Уезжая из Кисловодска, он записывает: «…Тоска. Здоровья не поправил. Отбился от работы. Потерял последние остатки самоуважения и воли. Мне пятьдесят лет, а мысли мои мелки и ничтожны. Горе (смерть маленькой дочки Мурочки — В. К.) не возвысило меня, а еще сильнее измельчило. Я неудачник, банкрот. После 30 лет каторжной литературной работы — я без гроша денег, без имени, «начинающий автор». Не сплю от тоски. Вчера был на детской площадке — единственный радостный момент моей кисловодской жизни. Ребята радушны, доверчивы, обнимали меня, тормошили, представляли мне шарады, дарили мне цветы, а мне все казалось, что они принимают меня за кого-то другого». Последняя фраза знаменательна. Чувство двойственности сопровождало его всю жизнь. Он находит его не только у себя, но и у других. Недаром из многочисленных разговоров с Горьким он выделяет его ошеломляющее признание: «Я ведь и в самом деле часто бываю двойствен. Никогда прежде я не лукавил, а теперь с новой властью приходится лукавить, лгать, притворяться. Я знаю, что иначе нельзя».
Проходит немного лет, и эту вынужденную двойственность он находит в поведении и в произведениях Михаила Слонимского: «Вчера был у меня Слонимский. Его «Средний проспект» разрешен. Но рассказывает страшные вещи». Слонимский рассказал о том, как цензура задержала, а потом разрешила «Записки поэта» Сельвинского и книгу Грабаря. «В конце концов задерживают не так уж и много, но сколько измотают нервов, пока выпустят. А задерживают немного, потому что мы все так развратились, так «приспособились», что уже не способны написать что-нибудь не казенное, искреннее. Я,— говорил Миша,— сейчас пишу одну вещь — нецензурную, которая так и пролежит в столе, а другую для печати — преплохую». На других страницах своих записок Корней Иванович рассказывает о множестве других бессмысленных решений ужесточающейся с каждым годом цензуры.

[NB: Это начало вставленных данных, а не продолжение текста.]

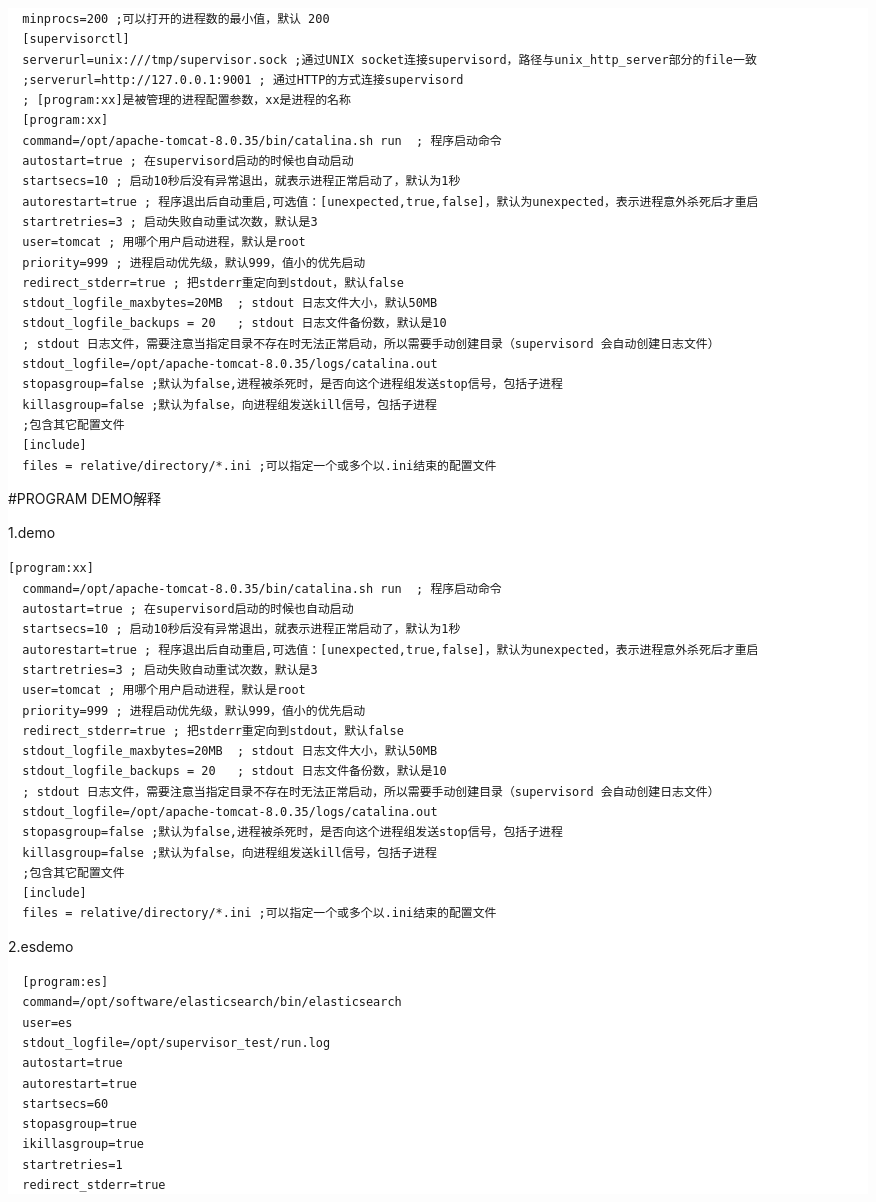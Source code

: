       minprocs=200 ;可以打开的进程数的最小值，默认 200
      [supervisorctl]
      serverurl=unix:///tmp/supervisor.sock ;通过UNIX socket连接supervisord，路径与unix_http_server部分的file一致
      ;serverurl=http://127.0.0.1:9001 ; 通过HTTP的方式连接supervisord
      ; [program:xx]是被管理的进程配置参数，xx是进程的名称
      [program:xx]
      command=/opt/apache-tomcat-8.0.35/bin/catalina.sh run  ; 程序启动命令
      autostart=true ; 在supervisord启动的时候也自动启动
      startsecs=10 ; 启动10秒后没有异常退出，就表示进程正常启动了，默认为1秒
      autorestart=true ; 程序退出后自动重启,可选值：[unexpected,true,false]，默认为unexpected，表示进程意外杀死后才重启
      startretries=3 ; 启动失败自动重试次数，默认是3
      user=tomcat ; 用哪个用户启动进程，默认是root
      priority=999 ; 进程启动优先级，默认999，值小的优先启动
      redirect_stderr=true ; 把stderr重定向到stdout，默认false
      stdout_logfile_maxbytes=20MB  ; stdout 日志文件大小，默认50MB
      stdout_logfile_backups = 20   ; stdout 日志文件备份数，默认是10
      ; stdout 日志文件，需要注意当指定目录不存在时无法正常启动，所以需要手动创建目录（supervisord 会自动创建日志文件）
      stdout_logfile=/opt/apache-tomcat-8.0.35/logs/catalina.out
      stopasgroup=false ;默认为false,进程被杀死时，是否向这个进程组发送stop信号，包括子进程
      killasgroup=false ;默认为false，向进程组发送kill信号，包括子进程
      ;包含其它配置文件
      [include]
      files = relative/directory/*.ini ;可以指定一个或多个以.ini结束的配置文件

#PROGRAM DEMO解释

1.demo

    [program:xx]
      command=/opt/apache-tomcat-8.0.35/bin/catalina.sh run  ; 程序启动命令
      autostart=true ; 在supervisord启动的时候也自动启动
      startsecs=10 ; 启动10秒后没有异常退出，就表示进程正常启动了，默认为1秒
      autorestart=true ; 程序退出后自动重启,可选值：[unexpected,true,false]，默认为unexpected，表示进程意外杀死后才重启
      startretries=3 ; 启动失败自动重试次数，默认是3
      user=tomcat ; 用哪个用户启动进程，默认是root
      priority=999 ; 进程启动优先级，默认999，值小的优先启动
      redirect_stderr=true ; 把stderr重定向到stdout，默认false
      stdout_logfile_maxbytes=20MB  ; stdout 日志文件大小，默认50MB
      stdout_logfile_backups = 20   ; stdout 日志文件备份数，默认是10
      ; stdout 日志文件，需要注意当指定目录不存在时无法正常启动，所以需要手动创建目录（supervisord 会自动创建日志文件）
      stdout_logfile=/opt/apache-tomcat-8.0.35/logs/catalina.out
      stopasgroup=false ;默认为false,进程被杀死时，是否向这个进程组发送stop信号，包括子进程
      killasgroup=false ;默认为false，向进程组发送kill信号，包括子进程
      ;包含其它配置文件
      [include]
      files = relative/directory/*.ini ;可以指定一个或多个以.ini结束的配置文件

2.esdemo

      [program:es]
      command=/opt/software/elasticsearch/bin/elasticsearch
      user=es
      stdout_logfile=/opt/supervisor_test/run.log
      autostart=true
      autorestart=true
      startsecs=60
      stopasgroup=true
      ikillasgroup=true
      startretries=1
      redirect_stderr=true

Но дальше этого профессионального недовольства одним из институтов Советской власти он не идет. И даже этот разговор кончается сентенцией, рассчитанной на то, что ее прочтут чужие глаза: «Поговорив на эти темы, мы все же решили, что мы советские писатели, так как мы легко можем представить себе такой советский строй, где никаких этих тягот нет, и даже больше: мы уверены, что именно при советском строе удастся их преодолеть».
Только страх мог продиктовать в тридцатых годах такую верноподданническую фразу. Она объясняет многое. Она объясняет, например, тот поразительный факт, что в дневнике, который писался для себя (и, кажется, только для себя), нет ни одного упоминания об арестах, о процессах, о неслыханных насилиях, которым подвергалась страна. Кажется, что все интересы Корнея Ивановича ограничивались только литературными делами. В этом есть известное достоинство: перед нами возникает огромный, сложный, противоречивый мир, в котором действуют многочисленные развивающиеся, сталкивающиеся таланты. Но общественный фон, на котором они действуют, отсутствует. Литература — зеркало общества. Десятилетиями она была в Советском Союзе кривым зеркалом, а о том, что сделало ее кривым зеркалом, упоминать было не просто опасно, но смертельно опасно. Невозможно предположить, что Корнея Ивановича, с его проницательностью, с его талантом мгновенно «постигать» собеседника, с его фантастической преданностью делу литературы, не интересовало то, что происходило за пределами ее существования. Без сомнения, это была притворная слепота, вынужденная террором.